Shaokao has a reputation as drunk food. You know how Denny's is always open late in America? There are dozens of outdoor shaokao places where people congregate for an after-midnight meal and a few more beers. There are also enterprising individuals who set up box grills in the street outside bars, the better to conveniently reach their customers. It's a boisterous atmosphere with great clouds of smoke and dozens of chuan stacked up cooking on the grills.
Many of these BBQ sellers are Uighurs from Xinjiang in far western China. They are Muslims, so no pork. China's BBQ culture comes from there, so it's an 'imported' thing, so to speak. This means people's idea of 'cooking' doesn't include the concept of 'barbecue' so nobody cooks out at home. There is no tradition of the backyard BBQ, having a few cold beers, and generally enjoying a pleasant afternoon while the food cooks. And here is where I get to the point of my longwinded exposition: it's a real struggle to barbecue here!
Everything you can think of is missing. Let's start: buy a grill. You're lucky if the store has a round Weber ripoff, otherwise it's the box grill. Let's buy meat: nope, the butcher counter is totally different from the American style. There are no racks of ribs wrapped and ready to go. Chinese like their ribs 'pai gu' style, which means chopped into one-inch segments. It's enough to make a grown man cry. Steaks? Nope. Hamburger meat? There is a ground pork that is used for dumpling filling, and if you're lucky you can get them to make you some with beef.
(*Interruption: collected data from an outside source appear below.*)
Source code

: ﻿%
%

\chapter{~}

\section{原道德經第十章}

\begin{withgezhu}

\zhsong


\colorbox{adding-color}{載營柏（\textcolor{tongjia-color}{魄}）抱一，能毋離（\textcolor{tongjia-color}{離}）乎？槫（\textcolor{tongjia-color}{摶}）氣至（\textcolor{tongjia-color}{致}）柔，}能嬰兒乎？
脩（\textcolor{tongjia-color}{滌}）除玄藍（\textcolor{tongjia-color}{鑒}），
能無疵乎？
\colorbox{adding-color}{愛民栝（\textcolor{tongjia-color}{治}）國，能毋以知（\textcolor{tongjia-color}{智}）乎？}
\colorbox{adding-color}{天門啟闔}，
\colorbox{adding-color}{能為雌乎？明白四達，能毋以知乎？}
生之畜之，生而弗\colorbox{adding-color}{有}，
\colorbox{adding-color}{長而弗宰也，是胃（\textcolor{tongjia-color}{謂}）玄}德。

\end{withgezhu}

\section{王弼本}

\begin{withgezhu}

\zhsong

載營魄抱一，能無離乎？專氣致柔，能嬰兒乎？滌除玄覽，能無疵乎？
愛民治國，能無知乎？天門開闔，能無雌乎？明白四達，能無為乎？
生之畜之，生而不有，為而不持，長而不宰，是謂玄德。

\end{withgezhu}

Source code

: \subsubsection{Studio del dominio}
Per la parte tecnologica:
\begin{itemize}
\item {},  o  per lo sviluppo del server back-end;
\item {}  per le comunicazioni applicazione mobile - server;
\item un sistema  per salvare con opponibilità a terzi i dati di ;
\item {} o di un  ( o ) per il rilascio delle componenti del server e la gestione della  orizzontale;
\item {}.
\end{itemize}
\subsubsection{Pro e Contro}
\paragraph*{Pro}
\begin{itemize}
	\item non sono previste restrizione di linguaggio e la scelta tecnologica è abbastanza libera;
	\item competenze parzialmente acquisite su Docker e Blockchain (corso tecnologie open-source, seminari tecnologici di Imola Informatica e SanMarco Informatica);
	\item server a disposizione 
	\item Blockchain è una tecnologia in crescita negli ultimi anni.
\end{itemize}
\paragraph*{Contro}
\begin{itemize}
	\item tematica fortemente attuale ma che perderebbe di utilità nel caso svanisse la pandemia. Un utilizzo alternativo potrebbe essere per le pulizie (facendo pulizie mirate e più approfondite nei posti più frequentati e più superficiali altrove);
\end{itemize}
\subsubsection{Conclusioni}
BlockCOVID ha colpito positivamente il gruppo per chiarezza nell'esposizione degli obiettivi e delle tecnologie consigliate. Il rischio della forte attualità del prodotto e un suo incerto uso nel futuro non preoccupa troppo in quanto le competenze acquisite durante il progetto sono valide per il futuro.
What about accessories, rubs, marinades, that sort of thing? Nope. Balsamic vinegar? Lime juice? Liquid smoke? You name it, they don't have it. You can imagine how frustrating it must be to read websites like amazingribs.com and not be able to make any of the dishes due to lack of ingredients. Even things like egg sizes can screw up your recipes. If you like roast duck or goose you're in luck though. And their spectacular seafood setup looks like a miniature Aquarium and Marine Science Center.
I've struggled mightily against these challenges, finding a decent Weber knockoff cheap on Taobao (sold out the back door of the factory by one of their salesmen because it was rejected by the customer, I got it and the defect was a big scratch on the inside of the bowl, who cares), and cooking out as much as I can. I have made good ol' American hamburgers and rosemary and garlic chicken quarters. Also, just to show everyone what was up, I made American-style kebabs with big chunks of meat, cherry tomatoes, etc. But that's it! Only three different dishes. I'm trying to find pork ribs right now, and it's a real struggle. Country style vs. baby back? Don't make me laugh, I can't find any at all.
OK that was longer than I expected. I had a lot to get off my chest. I don't have anyone to talk with about BBQ, I'm the only one here who cares. The only other person I ever met here who cooked out was a Frenchman who made paella on his grill. Sometimes people don't even bother to show up for my cookouts. It's more difficult when there are no masters to learn from, nobody to bounce ideas off of, nobody to show you how it's done. I'm doing it all the hard way, in a situation where I fight just to get proper ingredients.
However, it's all worth it. I find it rewarding to throw my BBQ parties here. It is especially fun to introduce my Chinese friends to American style cookouts, both for the food and the afternoon spent outdoors. They've never had anything like my cooking, and if you know anything about mainland Chinese you know they don't like anything that's not Chinese food. But they love my cookouts, and it's nice to convince them that foreigners might know something about cooking after all. There are also all the other-country foreigners from Sweden, Germany, England, various African and Middle East countries, the whole world really, and it's always a blast to give them something they've never had before. Although the guy from Tunisia thought my kebabs were really weird!